Check each line below for the word "kevin". Then give only how many lines have it.

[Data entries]
▼
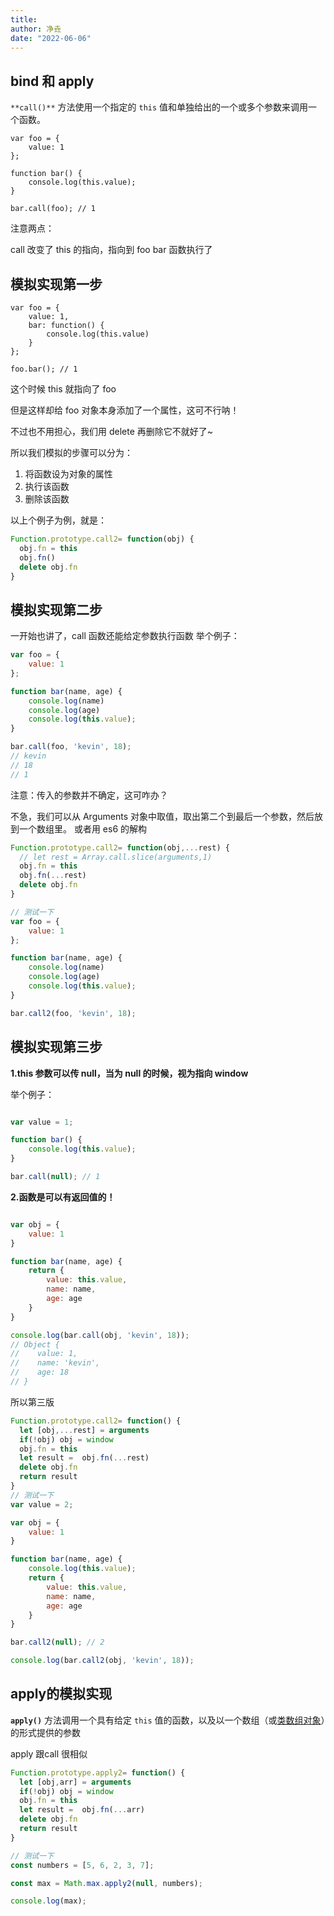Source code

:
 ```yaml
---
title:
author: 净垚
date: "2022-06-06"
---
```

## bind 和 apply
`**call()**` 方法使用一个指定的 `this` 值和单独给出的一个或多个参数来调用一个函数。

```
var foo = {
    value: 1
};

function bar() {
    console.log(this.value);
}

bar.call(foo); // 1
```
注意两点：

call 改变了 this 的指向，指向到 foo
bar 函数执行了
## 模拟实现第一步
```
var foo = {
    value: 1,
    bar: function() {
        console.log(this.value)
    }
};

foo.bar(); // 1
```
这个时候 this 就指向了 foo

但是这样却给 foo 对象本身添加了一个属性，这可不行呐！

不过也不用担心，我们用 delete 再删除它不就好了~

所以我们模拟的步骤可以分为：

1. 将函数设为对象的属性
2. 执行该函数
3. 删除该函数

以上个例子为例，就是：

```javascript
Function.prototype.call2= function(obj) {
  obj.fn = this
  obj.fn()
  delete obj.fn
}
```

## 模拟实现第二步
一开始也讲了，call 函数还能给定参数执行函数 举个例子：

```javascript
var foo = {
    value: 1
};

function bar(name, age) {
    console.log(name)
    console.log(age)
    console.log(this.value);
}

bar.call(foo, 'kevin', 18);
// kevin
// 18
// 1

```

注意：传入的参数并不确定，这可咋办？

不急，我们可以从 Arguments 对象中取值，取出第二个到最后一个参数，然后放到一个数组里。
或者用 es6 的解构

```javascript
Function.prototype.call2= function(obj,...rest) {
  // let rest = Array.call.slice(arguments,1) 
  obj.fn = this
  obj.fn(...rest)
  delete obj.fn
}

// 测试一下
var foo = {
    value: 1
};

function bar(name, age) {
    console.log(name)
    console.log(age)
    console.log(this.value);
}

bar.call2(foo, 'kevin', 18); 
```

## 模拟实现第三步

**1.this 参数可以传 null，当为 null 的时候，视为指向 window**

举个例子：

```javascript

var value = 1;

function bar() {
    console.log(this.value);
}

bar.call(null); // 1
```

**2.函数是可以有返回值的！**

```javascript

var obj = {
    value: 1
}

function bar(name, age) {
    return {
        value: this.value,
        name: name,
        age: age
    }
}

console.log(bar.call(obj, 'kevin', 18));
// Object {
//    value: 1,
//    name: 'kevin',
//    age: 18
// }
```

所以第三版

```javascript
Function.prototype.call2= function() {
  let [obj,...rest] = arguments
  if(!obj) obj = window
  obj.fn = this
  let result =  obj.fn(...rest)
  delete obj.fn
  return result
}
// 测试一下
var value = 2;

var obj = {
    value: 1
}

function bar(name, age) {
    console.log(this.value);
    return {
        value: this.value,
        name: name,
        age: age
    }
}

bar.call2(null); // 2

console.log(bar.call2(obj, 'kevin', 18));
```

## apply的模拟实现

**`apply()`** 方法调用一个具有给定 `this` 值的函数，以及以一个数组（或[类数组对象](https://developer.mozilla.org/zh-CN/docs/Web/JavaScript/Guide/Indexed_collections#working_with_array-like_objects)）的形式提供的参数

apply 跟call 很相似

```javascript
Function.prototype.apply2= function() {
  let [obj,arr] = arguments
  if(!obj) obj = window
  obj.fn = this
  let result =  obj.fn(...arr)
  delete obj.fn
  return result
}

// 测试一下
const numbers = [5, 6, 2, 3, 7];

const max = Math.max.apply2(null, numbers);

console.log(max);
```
▲
▼
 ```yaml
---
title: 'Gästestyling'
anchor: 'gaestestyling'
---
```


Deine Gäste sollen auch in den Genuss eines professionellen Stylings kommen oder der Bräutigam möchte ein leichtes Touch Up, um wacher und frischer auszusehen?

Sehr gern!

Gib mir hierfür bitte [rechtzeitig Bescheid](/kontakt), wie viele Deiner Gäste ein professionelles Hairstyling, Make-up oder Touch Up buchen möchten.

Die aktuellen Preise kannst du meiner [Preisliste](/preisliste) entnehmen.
▲
» **RESPONSE TO THIS EXERCISE**
6